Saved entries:
——————

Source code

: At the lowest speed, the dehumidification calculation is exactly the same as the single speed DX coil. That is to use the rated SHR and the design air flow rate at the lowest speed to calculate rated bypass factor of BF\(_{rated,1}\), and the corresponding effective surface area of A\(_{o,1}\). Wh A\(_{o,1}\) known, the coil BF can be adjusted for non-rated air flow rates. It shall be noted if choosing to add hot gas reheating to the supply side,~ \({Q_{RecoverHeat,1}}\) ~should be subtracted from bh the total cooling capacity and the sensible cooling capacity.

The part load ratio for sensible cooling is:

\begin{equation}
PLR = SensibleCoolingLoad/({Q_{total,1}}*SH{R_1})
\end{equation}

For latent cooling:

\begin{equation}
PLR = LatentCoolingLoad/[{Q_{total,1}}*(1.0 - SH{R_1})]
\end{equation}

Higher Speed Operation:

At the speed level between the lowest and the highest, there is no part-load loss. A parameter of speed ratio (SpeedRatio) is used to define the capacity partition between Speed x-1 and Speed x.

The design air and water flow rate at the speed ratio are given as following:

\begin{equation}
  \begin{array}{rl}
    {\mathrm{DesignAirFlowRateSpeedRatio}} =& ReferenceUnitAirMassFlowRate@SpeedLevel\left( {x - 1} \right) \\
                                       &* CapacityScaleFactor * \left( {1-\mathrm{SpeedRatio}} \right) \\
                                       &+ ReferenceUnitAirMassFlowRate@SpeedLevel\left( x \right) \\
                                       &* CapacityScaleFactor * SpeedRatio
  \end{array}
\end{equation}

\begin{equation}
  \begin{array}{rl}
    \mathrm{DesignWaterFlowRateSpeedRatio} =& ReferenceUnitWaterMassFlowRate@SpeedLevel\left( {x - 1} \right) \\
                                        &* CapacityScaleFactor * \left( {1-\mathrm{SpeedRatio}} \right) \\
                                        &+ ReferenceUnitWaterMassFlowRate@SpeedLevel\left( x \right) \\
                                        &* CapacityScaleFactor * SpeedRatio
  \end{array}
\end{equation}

——————

_WHAT YOU ARE ASKED TO DO:_
Looking at the entries above, copy out every line in which "ReferenceUnitAirMassFlowRate" occurs.

_SOLUTION:_
    {\mathrm{DesignAirFlowRateSpeedRatio}} =& ReferenceUnitAirMassFlowRate@SpeedLevel\left( {x - 1} \right) \\
                                       &+ ReferenceUnitAirMassFlowRate@SpeedLevel\left( x \right) \\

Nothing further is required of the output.